Modernizing Defense Microelectronics: Challenges and Opportunities
To learn more, download Modernizing Defense Microelectronics: Challenges and Opportunities here.
ETI released a podcast about the paper that can be found here.
The Department of Defense (DoD) is tasked with fielding military systems that meet America’s national security needs. To do so, it constantly strives to strike a balance between fielding new capabilities while upgrading existing ones to provide the military with improved performance to keep pace with changing threats, or to integrate innovations generated by the private sector. However, the current state of defense microelectronics poses a significant challenge to modernizing defense systems efficiently in terms of cost, schedule, and distance from the microelectronics state of the practice on a variety of performance metrics.
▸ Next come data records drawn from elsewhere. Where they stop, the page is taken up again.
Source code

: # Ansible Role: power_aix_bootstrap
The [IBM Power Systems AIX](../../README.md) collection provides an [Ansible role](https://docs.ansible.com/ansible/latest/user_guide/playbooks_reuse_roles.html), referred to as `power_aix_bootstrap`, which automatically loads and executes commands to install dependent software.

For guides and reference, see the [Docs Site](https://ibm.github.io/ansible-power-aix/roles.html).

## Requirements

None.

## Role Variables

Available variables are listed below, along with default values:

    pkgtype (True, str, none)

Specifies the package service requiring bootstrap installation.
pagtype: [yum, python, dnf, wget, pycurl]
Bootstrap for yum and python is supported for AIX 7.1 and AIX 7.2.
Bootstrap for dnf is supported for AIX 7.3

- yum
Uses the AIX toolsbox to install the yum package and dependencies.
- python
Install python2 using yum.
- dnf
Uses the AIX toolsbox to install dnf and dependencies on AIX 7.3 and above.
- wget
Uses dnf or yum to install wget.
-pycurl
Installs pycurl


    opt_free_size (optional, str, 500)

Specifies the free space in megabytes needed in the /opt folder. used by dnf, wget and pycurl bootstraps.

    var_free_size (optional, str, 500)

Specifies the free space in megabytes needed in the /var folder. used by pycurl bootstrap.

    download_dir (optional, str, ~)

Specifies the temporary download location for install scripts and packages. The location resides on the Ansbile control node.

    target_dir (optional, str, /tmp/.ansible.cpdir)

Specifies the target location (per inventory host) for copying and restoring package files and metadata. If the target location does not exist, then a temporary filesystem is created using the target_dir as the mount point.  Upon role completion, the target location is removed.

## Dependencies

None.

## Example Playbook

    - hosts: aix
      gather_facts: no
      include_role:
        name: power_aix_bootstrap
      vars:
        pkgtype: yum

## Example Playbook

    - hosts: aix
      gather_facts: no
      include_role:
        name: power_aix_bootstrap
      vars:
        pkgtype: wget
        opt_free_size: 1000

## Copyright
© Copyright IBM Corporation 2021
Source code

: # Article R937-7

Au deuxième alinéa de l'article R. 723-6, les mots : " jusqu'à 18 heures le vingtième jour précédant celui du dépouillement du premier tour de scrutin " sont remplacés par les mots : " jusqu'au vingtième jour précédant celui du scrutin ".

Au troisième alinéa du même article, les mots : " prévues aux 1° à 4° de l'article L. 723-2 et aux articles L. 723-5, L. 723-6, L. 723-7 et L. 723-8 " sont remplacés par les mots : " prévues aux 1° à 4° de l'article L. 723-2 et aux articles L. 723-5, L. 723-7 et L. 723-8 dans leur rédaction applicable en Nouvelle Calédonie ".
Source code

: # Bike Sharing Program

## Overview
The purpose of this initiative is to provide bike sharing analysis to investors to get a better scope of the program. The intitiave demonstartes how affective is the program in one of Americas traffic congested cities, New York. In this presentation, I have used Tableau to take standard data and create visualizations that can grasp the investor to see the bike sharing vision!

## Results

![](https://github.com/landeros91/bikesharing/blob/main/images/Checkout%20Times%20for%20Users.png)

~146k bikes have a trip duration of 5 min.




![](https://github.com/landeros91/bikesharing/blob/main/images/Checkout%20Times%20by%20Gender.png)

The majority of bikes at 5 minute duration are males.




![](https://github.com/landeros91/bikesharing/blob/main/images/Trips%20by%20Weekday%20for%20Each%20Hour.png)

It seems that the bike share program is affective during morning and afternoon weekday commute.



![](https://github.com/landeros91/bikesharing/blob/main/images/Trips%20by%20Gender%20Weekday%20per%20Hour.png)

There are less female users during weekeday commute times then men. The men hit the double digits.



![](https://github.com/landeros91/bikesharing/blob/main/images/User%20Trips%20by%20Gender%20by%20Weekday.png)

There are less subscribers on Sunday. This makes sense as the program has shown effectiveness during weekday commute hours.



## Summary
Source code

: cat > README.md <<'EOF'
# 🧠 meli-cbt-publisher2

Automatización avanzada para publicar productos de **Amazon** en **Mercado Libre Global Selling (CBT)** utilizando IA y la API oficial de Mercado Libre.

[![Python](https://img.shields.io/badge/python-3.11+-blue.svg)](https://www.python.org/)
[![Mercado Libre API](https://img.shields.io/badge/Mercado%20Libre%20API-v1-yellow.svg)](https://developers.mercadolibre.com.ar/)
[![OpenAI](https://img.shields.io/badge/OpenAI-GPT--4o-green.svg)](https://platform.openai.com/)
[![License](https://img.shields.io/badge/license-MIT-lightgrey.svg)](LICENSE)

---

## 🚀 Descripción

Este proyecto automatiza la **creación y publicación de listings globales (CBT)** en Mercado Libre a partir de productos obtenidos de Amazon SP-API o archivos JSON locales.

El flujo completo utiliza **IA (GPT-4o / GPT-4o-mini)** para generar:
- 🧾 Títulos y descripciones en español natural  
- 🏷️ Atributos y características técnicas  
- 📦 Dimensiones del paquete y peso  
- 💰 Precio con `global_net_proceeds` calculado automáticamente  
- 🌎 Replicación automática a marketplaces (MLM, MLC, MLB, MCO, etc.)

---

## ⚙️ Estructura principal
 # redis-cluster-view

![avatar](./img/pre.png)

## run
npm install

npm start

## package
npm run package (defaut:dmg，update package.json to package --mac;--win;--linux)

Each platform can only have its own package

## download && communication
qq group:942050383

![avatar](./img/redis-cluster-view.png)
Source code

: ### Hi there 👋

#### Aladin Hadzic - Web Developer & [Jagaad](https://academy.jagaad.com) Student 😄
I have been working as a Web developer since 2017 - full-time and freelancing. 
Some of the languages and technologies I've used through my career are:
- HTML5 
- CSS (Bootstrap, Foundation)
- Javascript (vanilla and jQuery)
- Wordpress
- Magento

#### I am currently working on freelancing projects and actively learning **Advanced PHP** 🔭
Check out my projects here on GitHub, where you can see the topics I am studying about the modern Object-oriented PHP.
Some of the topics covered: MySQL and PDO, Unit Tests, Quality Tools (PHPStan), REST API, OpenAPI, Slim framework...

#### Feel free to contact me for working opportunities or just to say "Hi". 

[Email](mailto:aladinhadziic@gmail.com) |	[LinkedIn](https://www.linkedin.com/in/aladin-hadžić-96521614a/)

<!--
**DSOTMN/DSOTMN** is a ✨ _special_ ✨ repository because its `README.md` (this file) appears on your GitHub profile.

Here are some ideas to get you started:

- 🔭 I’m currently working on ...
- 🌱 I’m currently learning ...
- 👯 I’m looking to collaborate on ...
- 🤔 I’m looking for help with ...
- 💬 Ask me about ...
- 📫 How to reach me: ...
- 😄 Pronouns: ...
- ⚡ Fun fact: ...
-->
Such modernization upgrades must enhance mission capabilities, which may involve leveraging advanced microelectronics to reduce size, weight, and power (SWAP) while simultaneously boosting computational performance and speed. Effectively managing national security risks, tackling supply chain complexities, and addressing manufacturing and workforce requirements are all essential components of this endeavor. Achieving success necessitates close collaboration among various stakeholders within the DoD, scientific, and technological communities (including universities and federal research organizations), the defense industrial base, and the global commercial microelectronics sector.
To address these issues, the National Defense Industrial Association's (NDIA) Emerging Technologies Institute (ETI) convened a workshop on microelectronics modernization and conducted a series of research activities in support of this report. ETI conducted interviews with a host of subject matter experts with backgrounds ranging from a lifetime of service at the DoD, to commercial microelectronics industry veterans, to defense industrial base engineers and business executives.
ETI hopes that this report’s findings and recommendations foster a robust and constructive dialogue among stakeholders across the defense industrial base, the commercial microelectronics industry, academia, and the Department of Defense.